** Opening Data to examine block **

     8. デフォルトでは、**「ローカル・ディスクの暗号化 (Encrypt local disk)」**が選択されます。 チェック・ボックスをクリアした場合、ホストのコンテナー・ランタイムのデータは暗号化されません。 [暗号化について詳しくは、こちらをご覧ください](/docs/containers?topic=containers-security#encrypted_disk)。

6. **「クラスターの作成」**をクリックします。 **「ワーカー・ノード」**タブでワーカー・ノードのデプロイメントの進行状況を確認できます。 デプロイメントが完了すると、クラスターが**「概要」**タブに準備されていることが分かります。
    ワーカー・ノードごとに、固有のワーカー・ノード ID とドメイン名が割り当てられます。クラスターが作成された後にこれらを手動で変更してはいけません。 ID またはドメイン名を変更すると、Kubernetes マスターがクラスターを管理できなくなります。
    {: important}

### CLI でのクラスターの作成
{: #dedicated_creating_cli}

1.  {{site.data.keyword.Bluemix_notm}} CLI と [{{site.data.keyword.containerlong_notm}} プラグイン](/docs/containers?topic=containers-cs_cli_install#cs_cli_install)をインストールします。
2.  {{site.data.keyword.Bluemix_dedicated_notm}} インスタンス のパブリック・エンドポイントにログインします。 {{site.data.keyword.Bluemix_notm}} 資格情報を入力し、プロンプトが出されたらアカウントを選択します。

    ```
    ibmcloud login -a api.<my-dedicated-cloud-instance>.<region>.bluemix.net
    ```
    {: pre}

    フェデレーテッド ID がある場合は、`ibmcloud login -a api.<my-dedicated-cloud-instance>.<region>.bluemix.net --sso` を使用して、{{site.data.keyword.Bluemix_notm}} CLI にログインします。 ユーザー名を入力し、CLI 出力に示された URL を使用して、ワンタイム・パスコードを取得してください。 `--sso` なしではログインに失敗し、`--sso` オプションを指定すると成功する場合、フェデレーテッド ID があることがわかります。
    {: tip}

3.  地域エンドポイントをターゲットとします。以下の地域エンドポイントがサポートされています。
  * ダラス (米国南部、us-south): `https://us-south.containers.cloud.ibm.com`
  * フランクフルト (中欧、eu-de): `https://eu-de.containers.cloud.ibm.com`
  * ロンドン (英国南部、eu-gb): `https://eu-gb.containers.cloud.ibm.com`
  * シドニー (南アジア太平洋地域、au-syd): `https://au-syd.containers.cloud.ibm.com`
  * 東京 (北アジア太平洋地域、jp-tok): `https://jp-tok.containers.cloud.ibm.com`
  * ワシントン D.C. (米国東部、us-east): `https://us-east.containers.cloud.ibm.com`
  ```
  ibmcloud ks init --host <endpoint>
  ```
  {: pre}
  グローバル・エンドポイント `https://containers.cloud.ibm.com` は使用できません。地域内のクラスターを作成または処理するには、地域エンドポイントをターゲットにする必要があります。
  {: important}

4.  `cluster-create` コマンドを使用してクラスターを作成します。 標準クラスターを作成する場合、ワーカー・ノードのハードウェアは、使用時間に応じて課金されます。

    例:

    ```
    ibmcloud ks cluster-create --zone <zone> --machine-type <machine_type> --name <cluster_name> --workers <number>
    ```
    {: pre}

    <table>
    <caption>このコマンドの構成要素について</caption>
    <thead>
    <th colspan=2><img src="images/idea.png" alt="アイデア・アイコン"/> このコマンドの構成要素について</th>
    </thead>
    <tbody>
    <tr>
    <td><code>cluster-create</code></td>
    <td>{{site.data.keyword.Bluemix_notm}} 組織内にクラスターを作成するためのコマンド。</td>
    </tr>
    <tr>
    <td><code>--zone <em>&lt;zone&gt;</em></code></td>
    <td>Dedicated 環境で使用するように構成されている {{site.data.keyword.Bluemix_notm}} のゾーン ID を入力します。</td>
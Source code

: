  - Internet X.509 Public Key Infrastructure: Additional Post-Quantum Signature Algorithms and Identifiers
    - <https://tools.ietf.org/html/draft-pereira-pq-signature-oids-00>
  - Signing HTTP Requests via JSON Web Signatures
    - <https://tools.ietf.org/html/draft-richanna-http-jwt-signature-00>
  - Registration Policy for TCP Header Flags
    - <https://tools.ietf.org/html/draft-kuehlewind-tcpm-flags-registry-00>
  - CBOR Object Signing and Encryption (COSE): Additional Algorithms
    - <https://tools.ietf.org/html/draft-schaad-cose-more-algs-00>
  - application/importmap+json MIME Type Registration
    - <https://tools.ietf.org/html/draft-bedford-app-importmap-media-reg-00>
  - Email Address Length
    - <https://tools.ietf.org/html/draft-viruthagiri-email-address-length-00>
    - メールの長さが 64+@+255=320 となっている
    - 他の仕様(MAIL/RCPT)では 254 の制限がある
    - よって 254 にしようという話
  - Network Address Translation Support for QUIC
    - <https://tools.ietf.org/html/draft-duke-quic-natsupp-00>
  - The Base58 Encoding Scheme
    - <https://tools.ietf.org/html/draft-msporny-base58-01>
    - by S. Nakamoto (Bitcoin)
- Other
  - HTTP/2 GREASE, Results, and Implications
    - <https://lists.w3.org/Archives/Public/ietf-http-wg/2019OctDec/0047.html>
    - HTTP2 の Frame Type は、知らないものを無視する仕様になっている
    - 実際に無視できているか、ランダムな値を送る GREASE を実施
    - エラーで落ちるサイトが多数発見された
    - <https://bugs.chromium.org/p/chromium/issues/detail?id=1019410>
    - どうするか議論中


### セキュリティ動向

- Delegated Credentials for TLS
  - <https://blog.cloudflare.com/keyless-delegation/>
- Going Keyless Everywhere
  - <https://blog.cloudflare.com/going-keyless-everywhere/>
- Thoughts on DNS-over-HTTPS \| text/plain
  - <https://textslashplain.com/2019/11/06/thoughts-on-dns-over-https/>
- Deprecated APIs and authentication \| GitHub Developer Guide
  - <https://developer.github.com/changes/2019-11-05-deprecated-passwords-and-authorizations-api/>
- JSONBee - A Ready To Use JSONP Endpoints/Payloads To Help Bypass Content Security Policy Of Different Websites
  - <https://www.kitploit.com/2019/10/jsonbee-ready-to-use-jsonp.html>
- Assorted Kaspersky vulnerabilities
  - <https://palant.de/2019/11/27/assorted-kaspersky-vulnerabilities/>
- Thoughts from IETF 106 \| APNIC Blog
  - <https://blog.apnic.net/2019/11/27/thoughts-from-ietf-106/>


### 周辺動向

** Closing Data to examine block **
** Opening Data to examine block **

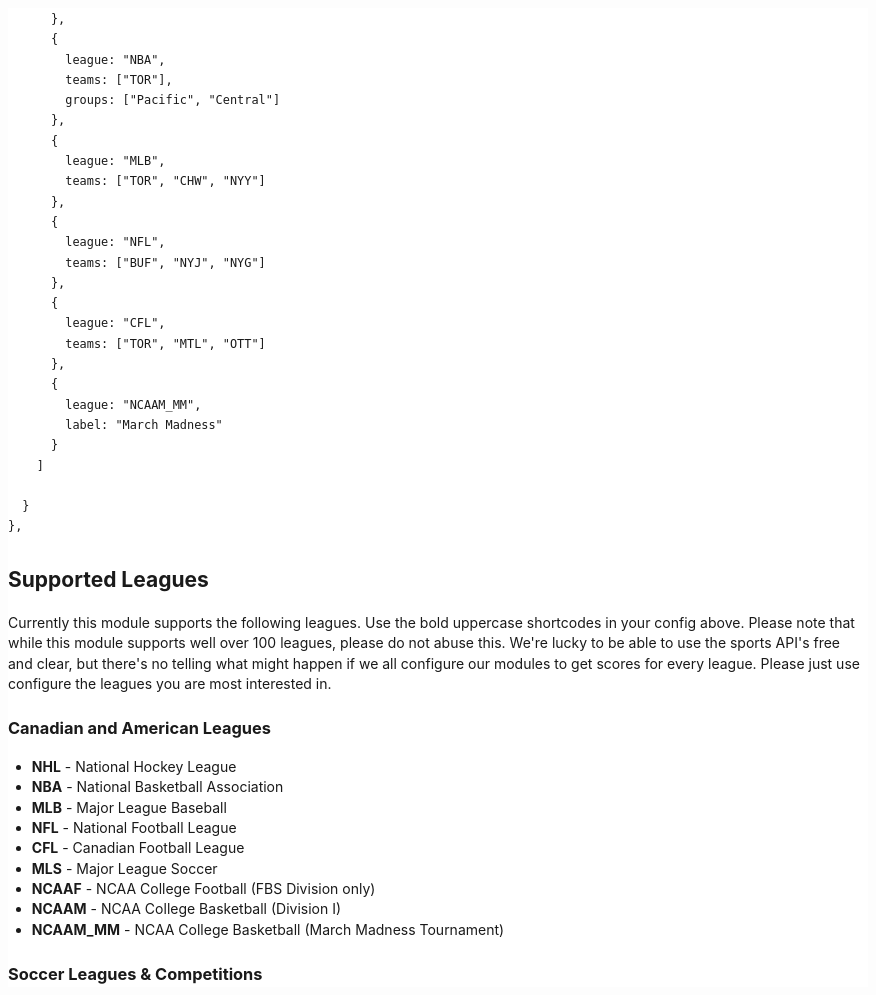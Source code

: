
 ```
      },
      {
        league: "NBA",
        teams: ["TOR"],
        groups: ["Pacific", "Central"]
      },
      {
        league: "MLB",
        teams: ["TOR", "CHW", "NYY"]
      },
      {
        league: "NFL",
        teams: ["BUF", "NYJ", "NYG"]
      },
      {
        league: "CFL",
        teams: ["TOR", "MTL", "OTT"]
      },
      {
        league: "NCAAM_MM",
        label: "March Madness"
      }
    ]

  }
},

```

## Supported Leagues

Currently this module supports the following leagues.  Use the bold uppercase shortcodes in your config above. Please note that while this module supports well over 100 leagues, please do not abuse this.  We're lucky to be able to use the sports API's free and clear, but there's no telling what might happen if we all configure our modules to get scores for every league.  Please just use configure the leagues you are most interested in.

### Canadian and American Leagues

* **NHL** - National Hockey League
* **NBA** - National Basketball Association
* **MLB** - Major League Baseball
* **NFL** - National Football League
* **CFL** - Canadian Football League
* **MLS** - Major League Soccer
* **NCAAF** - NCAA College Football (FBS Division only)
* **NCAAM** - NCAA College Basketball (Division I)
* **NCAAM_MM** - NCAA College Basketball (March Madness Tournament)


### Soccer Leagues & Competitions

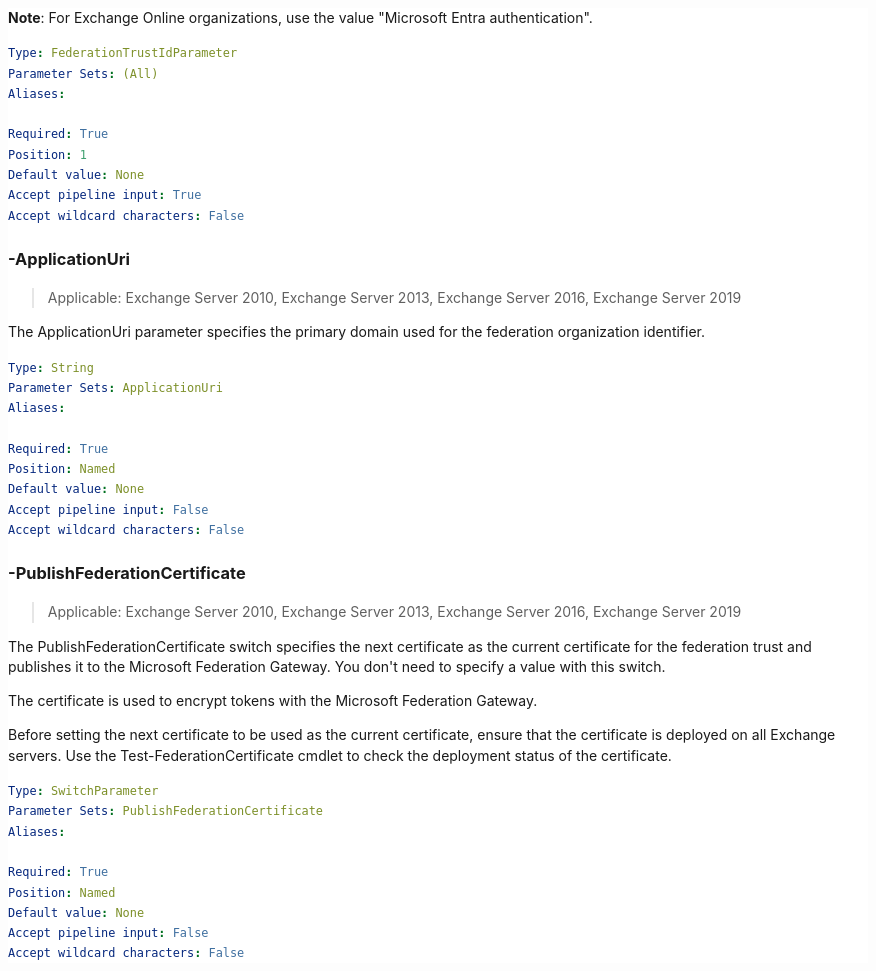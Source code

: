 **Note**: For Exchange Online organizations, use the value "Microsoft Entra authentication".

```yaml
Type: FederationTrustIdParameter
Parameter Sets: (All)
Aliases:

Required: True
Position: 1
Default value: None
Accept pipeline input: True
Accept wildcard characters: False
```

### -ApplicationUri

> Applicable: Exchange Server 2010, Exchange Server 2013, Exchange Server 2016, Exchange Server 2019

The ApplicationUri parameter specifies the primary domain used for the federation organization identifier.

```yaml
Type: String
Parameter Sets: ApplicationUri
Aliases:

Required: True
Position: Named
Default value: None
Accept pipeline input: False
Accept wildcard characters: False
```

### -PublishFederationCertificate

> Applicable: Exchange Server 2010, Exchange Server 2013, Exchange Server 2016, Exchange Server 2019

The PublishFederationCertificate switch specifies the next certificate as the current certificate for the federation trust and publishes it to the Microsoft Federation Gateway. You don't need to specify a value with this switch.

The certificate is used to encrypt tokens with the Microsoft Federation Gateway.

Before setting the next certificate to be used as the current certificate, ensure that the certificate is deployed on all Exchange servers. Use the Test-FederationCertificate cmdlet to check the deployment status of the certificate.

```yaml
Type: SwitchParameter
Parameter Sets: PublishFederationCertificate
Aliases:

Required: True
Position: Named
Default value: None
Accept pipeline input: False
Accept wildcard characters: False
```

** Closing Data to examine block **
** Opening Data to examine block **

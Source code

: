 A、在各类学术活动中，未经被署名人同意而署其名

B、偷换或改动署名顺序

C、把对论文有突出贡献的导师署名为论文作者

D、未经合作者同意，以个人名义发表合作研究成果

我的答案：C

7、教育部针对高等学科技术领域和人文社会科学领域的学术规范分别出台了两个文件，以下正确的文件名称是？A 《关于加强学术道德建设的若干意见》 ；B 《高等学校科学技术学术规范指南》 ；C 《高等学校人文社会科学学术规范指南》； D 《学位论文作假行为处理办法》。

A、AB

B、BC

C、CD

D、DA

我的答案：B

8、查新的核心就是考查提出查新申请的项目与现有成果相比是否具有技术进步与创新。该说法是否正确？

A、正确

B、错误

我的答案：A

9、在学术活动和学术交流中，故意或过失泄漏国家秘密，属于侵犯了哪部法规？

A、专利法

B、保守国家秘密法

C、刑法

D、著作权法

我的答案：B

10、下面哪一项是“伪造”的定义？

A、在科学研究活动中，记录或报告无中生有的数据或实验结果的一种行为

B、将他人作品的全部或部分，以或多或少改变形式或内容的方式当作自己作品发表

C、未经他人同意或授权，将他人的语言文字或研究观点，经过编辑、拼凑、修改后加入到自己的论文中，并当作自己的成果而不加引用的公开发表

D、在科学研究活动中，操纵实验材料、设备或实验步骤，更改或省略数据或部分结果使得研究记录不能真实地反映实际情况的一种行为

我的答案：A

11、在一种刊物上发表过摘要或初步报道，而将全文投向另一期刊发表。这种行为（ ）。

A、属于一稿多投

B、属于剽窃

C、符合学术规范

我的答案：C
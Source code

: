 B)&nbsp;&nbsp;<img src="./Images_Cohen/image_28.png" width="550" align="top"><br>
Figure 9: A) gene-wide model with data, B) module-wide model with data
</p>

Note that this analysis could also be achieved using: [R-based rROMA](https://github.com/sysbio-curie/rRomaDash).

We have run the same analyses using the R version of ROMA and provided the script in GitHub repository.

** Closing Data to examine block **

## Problem requirements
Pick every line from the listing holding the string "create", and copy it.

## Reply to the exercise
4.  `cluster-create` コマンドを使用してクラスターを作成します。 標準クラスターを作成する場合、ワーカー・ノードのハードウェアは、使用時間に応じて課金されます。
    ibmcloud ks cluster-create --zone <zone> --machine-type <machine_type> --name <cluster_name> --workers <number>
    <td><code>cluster-create</code></td>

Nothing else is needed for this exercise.